The tonnage of the port of Liverpool has increased from 1,223,318 tons, in 1836, to 3,309,746 in 1849.

The subscriptions of the City of London Committee toward the Great Exhibition amount to £26,189 18s. 9d.

The South Devon Railway Company lost £364,000 by the atmospheric bubble.

The money sent by the Irish emigrants in America to their starving relatives at home equals, it is said, the whole of the Irish poor-rates.

The Prussian Commissioners, on the subject of the Exhibition of 1851, have issued an address recommending a hearty co-operation in the design.

The Koh-i-noor diamond, or Mountain of Light, will, it is said, be placed among the collection of minerals at the Exhibition in Hyde Park next year.

The county expenditure for the West Riding of Yorkshire, was in 1824 £38,860; in 1832 it had risen to £53,477; and went on increasing until 1847, when it had risen to £103,561.

A French paper, the Courrier du Nord, says that the Minister of Agriculture, while recently visiting the coal mines of the Anzin Company, at Denain, discovered a rough diamond, fixed in a stone which had been extracted from the coal.
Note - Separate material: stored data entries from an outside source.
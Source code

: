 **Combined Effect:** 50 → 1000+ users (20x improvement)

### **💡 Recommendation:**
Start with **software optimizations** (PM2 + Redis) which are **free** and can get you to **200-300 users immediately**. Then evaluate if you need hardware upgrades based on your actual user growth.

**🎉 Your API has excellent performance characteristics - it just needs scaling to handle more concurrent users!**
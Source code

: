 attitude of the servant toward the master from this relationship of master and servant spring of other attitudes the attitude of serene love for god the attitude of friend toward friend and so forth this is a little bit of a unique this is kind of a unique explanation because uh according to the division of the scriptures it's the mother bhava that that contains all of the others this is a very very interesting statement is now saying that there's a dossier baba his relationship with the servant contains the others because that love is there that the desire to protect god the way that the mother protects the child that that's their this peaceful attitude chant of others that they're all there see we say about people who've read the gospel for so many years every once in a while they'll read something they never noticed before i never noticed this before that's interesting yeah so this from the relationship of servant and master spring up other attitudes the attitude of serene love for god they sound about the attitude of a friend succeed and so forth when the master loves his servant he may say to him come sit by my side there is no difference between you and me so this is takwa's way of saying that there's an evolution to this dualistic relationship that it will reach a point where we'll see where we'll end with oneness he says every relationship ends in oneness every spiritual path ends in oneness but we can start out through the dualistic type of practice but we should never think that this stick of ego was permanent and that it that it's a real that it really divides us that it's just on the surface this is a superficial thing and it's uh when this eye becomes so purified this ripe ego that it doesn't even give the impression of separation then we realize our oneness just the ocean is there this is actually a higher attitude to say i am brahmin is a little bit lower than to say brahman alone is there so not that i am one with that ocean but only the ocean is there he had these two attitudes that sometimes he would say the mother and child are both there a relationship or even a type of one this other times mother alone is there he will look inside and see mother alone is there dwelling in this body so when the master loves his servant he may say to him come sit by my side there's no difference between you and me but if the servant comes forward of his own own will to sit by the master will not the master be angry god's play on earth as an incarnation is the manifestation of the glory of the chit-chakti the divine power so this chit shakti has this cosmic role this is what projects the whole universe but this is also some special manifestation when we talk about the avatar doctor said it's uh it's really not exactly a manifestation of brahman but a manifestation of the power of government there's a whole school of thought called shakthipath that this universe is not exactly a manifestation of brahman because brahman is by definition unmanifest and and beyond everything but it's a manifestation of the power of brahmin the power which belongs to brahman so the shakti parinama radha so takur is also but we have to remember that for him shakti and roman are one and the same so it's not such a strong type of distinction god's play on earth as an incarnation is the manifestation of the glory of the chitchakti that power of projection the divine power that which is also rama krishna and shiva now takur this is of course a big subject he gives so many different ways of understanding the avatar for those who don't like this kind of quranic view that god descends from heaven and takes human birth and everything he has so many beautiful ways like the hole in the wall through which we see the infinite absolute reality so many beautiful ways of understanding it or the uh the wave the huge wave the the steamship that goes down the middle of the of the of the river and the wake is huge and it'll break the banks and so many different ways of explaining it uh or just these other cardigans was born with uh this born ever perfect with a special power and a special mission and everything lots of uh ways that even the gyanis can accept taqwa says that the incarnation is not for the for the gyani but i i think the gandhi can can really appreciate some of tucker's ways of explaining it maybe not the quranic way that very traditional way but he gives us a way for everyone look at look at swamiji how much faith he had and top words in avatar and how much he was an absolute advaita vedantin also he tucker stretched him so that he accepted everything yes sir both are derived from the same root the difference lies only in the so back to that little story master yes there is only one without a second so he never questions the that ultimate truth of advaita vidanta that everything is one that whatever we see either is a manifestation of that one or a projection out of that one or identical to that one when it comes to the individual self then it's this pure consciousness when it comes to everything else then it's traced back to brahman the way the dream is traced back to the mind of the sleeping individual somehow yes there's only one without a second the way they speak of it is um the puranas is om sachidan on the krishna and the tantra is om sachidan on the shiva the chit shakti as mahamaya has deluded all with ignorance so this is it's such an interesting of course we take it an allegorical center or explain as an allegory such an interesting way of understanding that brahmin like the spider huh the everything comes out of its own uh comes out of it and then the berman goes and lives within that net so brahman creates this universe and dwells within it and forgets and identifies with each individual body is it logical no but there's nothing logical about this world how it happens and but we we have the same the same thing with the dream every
An Englishman, Col. Daniels, has left his estate of nearly two millions of dollars to a bookseller in New Haven, Connecticut, who was kind to him while sick and without friends in the United States. Two claimants have appeared for the bequest. Mr. Levi H. Young and Mr. Charles S. Uhlhorn, who were in partnership at the time referred to.

The Hungarian exiles at Constantinople, it is said, are about to issue a journal. The Italians there have published flying sheets for some time past.